Titus Andronicus: The Bosses Of New Jersey

from the swamps of Jersey
from the swamps of Jersey

I really think Titus Andronicus never broke the way I thought they would because:

1. Patrick thought it was antithetical to his punk roots to want it.

2. A naff third album they didn’t follow up fast enough.

3. Fucked up were a band influence.

And four?

Four is Patrick’s definably new Jersey soulfulness which he seems to not play up or play with the way he needs to in order to push himself as a favored son and this despite him being, indeed, a favored son.

I wear tee shirts all the time but I only get stopped when I wear either Stevie Wonder or Titus Andronicus. And with Titus only two sorts of people stop me.

1. Shakespeare fans.

2. New Jersey denizens.

In my green Titus tee I got stopped the other day by three teenage boys, high fiving me, asking me if I was from the Jersey Shore (I was in the Bronx at the time) and discussing the wonder that is all things Titus. They’d seen the band twice last week and were high as a kite on em and if I was a teenager I might well feel the same way. But part of the identification was absolutely geographic: the sense of Patrick being a modern ay Bruce was inescapable; the vibe surrounding the man with the beard is electrifying and the kids who love him really, really love. Their lives, like his, are already over: there is no way round it for these working class blue collar boys but to blow it off and blow it up.

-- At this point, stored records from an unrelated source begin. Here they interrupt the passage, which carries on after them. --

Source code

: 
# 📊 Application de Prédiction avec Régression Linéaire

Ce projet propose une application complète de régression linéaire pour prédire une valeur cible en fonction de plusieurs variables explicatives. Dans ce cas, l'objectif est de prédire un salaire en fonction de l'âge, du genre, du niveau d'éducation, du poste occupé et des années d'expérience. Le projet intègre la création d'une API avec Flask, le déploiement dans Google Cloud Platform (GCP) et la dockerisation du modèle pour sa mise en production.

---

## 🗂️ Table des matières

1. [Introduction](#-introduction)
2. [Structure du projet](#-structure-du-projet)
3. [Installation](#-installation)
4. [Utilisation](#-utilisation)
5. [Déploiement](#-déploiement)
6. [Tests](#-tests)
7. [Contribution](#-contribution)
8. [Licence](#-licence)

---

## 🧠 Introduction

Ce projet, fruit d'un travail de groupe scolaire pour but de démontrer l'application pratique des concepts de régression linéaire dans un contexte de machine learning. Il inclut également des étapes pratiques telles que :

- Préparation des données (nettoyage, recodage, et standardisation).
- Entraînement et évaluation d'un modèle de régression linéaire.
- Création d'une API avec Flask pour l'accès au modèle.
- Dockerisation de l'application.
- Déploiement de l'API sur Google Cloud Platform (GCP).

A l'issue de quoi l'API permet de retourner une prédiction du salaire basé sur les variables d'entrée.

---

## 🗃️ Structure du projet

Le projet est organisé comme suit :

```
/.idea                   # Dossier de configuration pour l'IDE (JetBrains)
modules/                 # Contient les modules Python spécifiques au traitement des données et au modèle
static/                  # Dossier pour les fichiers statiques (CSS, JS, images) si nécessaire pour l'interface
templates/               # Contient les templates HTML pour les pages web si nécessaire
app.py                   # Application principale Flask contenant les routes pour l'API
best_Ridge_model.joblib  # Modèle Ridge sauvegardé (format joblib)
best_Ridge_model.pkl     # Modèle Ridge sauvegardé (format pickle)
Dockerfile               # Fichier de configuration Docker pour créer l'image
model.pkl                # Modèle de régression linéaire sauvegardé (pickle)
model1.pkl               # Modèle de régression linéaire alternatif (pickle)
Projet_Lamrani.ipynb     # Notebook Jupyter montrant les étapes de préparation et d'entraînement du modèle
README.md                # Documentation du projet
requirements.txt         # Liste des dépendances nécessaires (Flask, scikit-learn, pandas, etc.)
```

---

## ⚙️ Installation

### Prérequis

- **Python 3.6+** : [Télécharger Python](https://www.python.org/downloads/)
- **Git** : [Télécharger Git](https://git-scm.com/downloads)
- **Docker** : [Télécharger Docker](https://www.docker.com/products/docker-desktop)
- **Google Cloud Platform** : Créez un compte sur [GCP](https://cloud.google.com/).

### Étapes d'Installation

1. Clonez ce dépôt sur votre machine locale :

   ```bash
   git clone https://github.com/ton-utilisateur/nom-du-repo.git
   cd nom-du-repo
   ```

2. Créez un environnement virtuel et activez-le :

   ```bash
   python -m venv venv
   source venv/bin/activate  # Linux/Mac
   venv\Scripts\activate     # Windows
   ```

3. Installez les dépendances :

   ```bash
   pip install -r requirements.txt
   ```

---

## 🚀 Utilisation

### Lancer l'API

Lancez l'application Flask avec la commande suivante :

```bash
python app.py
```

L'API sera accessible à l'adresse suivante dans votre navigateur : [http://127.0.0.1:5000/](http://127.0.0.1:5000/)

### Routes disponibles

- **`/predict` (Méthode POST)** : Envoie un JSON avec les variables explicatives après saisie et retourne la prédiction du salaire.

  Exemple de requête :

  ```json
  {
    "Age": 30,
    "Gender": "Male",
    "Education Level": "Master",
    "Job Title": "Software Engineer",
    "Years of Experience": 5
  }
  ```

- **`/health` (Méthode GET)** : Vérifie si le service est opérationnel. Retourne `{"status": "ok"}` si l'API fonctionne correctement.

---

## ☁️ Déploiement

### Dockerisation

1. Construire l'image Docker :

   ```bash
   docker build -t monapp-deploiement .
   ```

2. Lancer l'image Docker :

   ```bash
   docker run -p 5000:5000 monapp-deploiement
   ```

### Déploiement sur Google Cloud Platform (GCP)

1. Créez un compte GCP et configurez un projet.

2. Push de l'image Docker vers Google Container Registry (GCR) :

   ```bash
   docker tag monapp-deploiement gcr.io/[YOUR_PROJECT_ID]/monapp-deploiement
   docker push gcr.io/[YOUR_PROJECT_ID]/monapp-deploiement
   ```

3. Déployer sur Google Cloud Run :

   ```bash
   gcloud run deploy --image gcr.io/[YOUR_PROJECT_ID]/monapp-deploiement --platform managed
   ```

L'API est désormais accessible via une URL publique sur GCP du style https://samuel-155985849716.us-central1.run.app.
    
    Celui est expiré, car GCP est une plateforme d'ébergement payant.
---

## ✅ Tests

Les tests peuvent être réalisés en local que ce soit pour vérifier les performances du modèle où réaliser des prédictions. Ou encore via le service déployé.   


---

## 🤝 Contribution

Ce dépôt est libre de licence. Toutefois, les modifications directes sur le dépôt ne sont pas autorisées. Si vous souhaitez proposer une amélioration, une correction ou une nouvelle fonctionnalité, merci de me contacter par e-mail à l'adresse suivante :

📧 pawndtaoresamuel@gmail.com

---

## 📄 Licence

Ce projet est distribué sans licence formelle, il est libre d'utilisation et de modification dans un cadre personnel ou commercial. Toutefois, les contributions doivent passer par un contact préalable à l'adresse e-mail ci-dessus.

And while Mr. Titus himself, the man who dropped out of college and decided to not to follow his family footsteps and become a teacher but to play in a rock and roll band for the rest of his life, isn’t the blue collar hero he is embraced as, still he is something very special. He is a bruce for another generation and his expectations are diminished in the same way as the music business expectations have been diminished but still, he is that sort of a boss.